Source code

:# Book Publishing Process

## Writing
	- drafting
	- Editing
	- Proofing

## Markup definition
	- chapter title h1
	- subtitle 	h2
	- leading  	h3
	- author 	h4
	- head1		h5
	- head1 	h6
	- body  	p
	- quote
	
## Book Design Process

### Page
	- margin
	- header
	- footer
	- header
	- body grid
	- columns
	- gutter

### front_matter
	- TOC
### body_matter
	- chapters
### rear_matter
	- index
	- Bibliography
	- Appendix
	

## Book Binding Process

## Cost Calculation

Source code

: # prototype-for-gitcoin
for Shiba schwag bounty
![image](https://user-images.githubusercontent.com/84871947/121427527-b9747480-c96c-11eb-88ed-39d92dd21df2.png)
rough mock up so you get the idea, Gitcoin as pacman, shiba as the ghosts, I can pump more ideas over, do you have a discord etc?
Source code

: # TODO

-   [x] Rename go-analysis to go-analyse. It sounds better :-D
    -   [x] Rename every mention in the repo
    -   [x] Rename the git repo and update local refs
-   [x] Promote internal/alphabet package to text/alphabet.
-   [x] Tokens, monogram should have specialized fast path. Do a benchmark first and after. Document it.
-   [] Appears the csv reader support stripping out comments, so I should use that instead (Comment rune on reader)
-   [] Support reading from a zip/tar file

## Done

··········

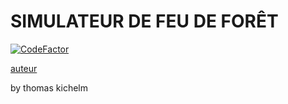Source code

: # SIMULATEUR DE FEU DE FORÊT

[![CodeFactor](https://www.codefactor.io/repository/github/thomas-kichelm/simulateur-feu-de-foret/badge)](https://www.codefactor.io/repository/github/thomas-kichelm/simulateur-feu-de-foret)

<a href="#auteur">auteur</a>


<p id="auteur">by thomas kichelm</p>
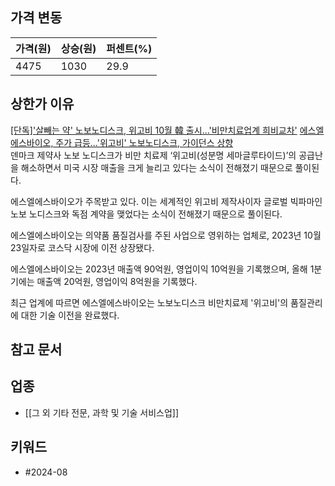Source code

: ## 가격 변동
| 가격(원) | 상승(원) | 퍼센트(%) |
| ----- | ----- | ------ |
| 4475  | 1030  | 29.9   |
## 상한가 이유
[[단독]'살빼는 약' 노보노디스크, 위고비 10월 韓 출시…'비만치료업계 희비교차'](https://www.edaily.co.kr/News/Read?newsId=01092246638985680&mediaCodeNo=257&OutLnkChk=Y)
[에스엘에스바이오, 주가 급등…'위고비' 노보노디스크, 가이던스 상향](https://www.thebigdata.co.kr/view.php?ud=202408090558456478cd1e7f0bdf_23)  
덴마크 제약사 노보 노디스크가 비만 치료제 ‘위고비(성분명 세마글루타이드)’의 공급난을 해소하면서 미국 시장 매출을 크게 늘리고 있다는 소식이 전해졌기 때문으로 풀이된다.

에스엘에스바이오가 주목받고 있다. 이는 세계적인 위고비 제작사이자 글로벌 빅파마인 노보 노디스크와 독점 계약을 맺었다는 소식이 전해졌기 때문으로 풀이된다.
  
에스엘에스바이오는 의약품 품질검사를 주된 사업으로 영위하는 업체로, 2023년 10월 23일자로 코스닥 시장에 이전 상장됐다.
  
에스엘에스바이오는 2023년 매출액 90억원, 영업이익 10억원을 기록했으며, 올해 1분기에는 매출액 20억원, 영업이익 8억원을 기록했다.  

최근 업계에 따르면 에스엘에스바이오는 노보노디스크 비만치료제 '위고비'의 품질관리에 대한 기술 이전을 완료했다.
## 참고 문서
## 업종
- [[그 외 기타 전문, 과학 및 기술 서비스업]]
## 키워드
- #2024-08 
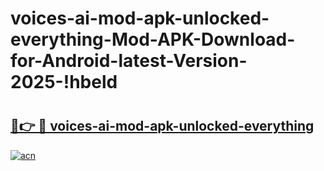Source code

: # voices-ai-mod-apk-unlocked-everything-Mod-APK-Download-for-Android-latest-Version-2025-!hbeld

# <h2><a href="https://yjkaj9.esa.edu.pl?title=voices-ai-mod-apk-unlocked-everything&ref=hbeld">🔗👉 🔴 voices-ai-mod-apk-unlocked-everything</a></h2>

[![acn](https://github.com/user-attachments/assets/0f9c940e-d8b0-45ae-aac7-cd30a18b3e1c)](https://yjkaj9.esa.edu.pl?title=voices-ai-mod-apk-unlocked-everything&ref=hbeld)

··········

Quote the listing above, but only from the line that shows "## Markup definition" through the line that shows "package to text/alphabet.".

## Markup definition
	- chapter title h1
	- subtitle 	h2
	- leading  	h3
	- author 	h4
	- head1		h5
	- head1 	h6
	- body  	p
	- quote
	
## Book Design Process

### Page
	- margin
	- header
	- footer
	- header
	- body grid
	- columns
	- gutter

### front_matter
	- TOC
### body_matter
	- chapters
### rear_matter
	- index
	- Bibliography
	- Appendix
	

## Book Binding Process

## Cost Calculation

Source code

: # prototype-for-gitcoin
for Shiba schwag bounty
![image](https://user-images.githubusercontent.com/84871947/121427527-b9747480-c96c-11eb-88ed-39d92dd21df2.png)
rough mock up so you get the idea, Gitcoin as pacman, shiba as the ghosts, I can pump more ideas over, do you have a discord etc?
Source code

: # TODO

-   [x] Rename go-analysis to go-analyse. It sounds better :-D
    -   [x] Rename every mention in the repo
    -   [x] Rename the git repo and update local refs
-   [x] Promote internal/alphabet package to text/alphabet.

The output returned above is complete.